Chisman Creek sits in York County, Virginia, where three abandoned sand and gravel pits received more than 500,000 tons of coal combustion residuals between 1957 and 1974. Those residuals came from the Yorktown Power Generating Station and included fly ash, bottom ash, and petroleum coke. Heavy metal contamination spread to groundwater, ponds, a freshwater tributary, and the Chisman Creek estuary. EPA added the site to the National Priorities List on September 8, 1983.
Seven contaminants of concern have been identified in groundwater at the site: arsenic, beryllium, chromium, copper, nickel, selenium, and vanadium. Surface water in the creek also showed vanadium, nickel, and sulfate. Drinking contaminated groundwater posed a risk to nearby residents, and the estuary faced threats from site runoff.
Virginia Power, now known as Dominion, agreed through a 1987 consent decree to carry out the cleanup. Work at the three disposal pits included extending public water lines to homes with contaminated wells, installing caps over the pits, and collecting and treating contaminated groundwater. Over 23 million gallons were treated on-site, and 64 million gallons were sent to a public treatment facility. Caps over the buried materials now prevent direct contact with residuals. Drainage modifications and water quality monitoring programs addressed the estuary and surface water. Long-term groundwater response actions began in April 1989 and continue today. A new feasibility study for the landfill and groundwater operable unit is underway, with a record of decision amendment estimated for completion between September and November 2028.

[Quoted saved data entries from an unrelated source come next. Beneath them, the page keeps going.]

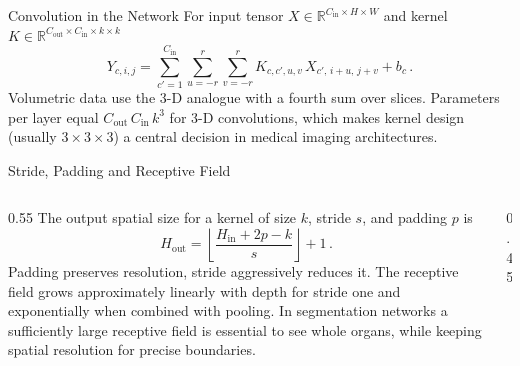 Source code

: \begin{frame}{Convolution in the Network}
    For input tensor $X \in \mathbb{R}^{C_\mathrm{in}\times H\times W}$ and kernel $K \in \mathbb{R}^{C_\mathrm{out}\times C_\mathrm{in}\times k\times k}$
    \begin{equation*}
        Y_{c,i,j} = \sum_{c'=1}^{C_\mathrm{in}} \sum_{u=-r}^{r} \sum_{v=-r}^{r} K_{c,c',u,v}\, X_{c',\,i+u,\,j+v} + b_c\,.
    \end{equation*}
    Volumetric data use the 3-D analogue with a fourth sum over slices. Parameters per layer equal $C_\mathrm{out}\, C_\mathrm{in}\, k^3$ for 3-D convolutions, which makes kernel design (usually $3{\times}3{\times}3$) a central decision in medical imaging architectures.
\end{frame}

\begin{frame}{Stride, Padding and Receptive Field}
    \begin{columns}[T, onlytextwidth]
        \begin{column}{0.55\textwidth}
            The output spatial size for a kernel of size $k$, stride $s$, and padding $p$ is
            \begin{equation*}
                H_\mathrm{out} = \left\lfloor \frac{H_\mathrm{in} + 2p - k}{s}\right\rfloor + 1\,.
            \end{equation*}
            Padding preserves resolution, stride aggressively reduces it. The receptive field grows approximately linearly with depth for stride one and exponentially when combined with pooling. In segmentation networks a sufficiently large receptive field is essential to see whole organs, while keeping spatial resolution for precise boundaries.
        \end{column}
        \begin{column}{0.45\textwidth}
        \end{column}
    \end{columns}
\end{frame}

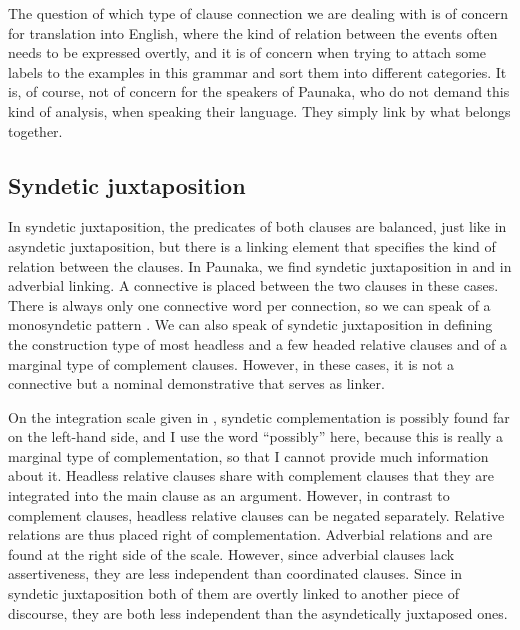 
The question of which type of clause connection we are dealing with is of concern for translation into English, where the kind of relation between the events often needs to be expressed overtly, and it is of concern when trying to attach some labels to the examples in this grammar and sort them into different categories. It is, of course, not of concern for the speakers of Paunaka, who do not demand this kind of analysis, when speaking their language. They simply link by  what belongs together.

\subsection{Syndetic juxtaposition}\label{sec:SyndeticJuxtaposition}

In syndetic juxtaposition, the predicates of both clauses are balanced, just like in asyndetic juxtaposition, but there is a linking element that specifies the kind of relation between the clauses. %
In Paunaka, we find syndetic juxtaposition in  and in adverbial linking. A connective is placed between the two clauses in these cases. There is always only one connective word per connection, so we can speak of a monosyndetic pattern \citep[cf.][4]{Haspelmath2004}. We can also speak of syndetic juxtaposition in defining the construction type of most headless and a few headed relative clauses and of a marginal type of complement clauses. However, in these cases, it is not a connective but a nominal demonstrative that serves as linker.

On the integration scale given in , syndetic complementation is possibly found far on the left-hand side, and I use the word “possibly” here, because this is really a marginal type of complementation, so that I cannot provide much information about it. Headless relative clauses share with complement clauses that they are integrated into the main clause as an argument. However, in contrast to complement clauses, headless relative clauses can be negated separately. Relative relations are thus placed right of complementation. Adverbial relations and  are found at the right side of the scale. However, since adverbial clauses lack assertiveness, they are less independent than coordinated clauses. Since in syndetic juxtaposition both of them are overtly linked to another piece of discourse, they are both less independent than the asyndetically juxtaposed ones.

The site has been redeveloped into a 31-acre recreational complex with two parks, soccer fields, softball fields, ponds, marinas, and a County Memorial Tree Grove, all built into the protective caps. The complex opened in 1991. York County maintains the site under an agreement with Dominion. EPA's 2021 five-year review concluded that the cleanup is currently protective of human health and the environment. Human exposure is under control, and groundwater migration is stabilized with no unacceptable discharge to surface water. Institutional controls, including deed restrictions and zoning limits, remain in place. The next five-year review is scheduled between December 2026 and February 2027.
Community members can follow site progress through Community Update Factsheets, which EPA has released regularly through January 2024. Public notices about cleanup changes appear in The Virginian-Pilot. Administrative records are available at the York County Public Library in Yorktown, Virginia, and at the EPA Region 3 office in Philadelphia, Pennsylvania, with advance scheduling required at both locations.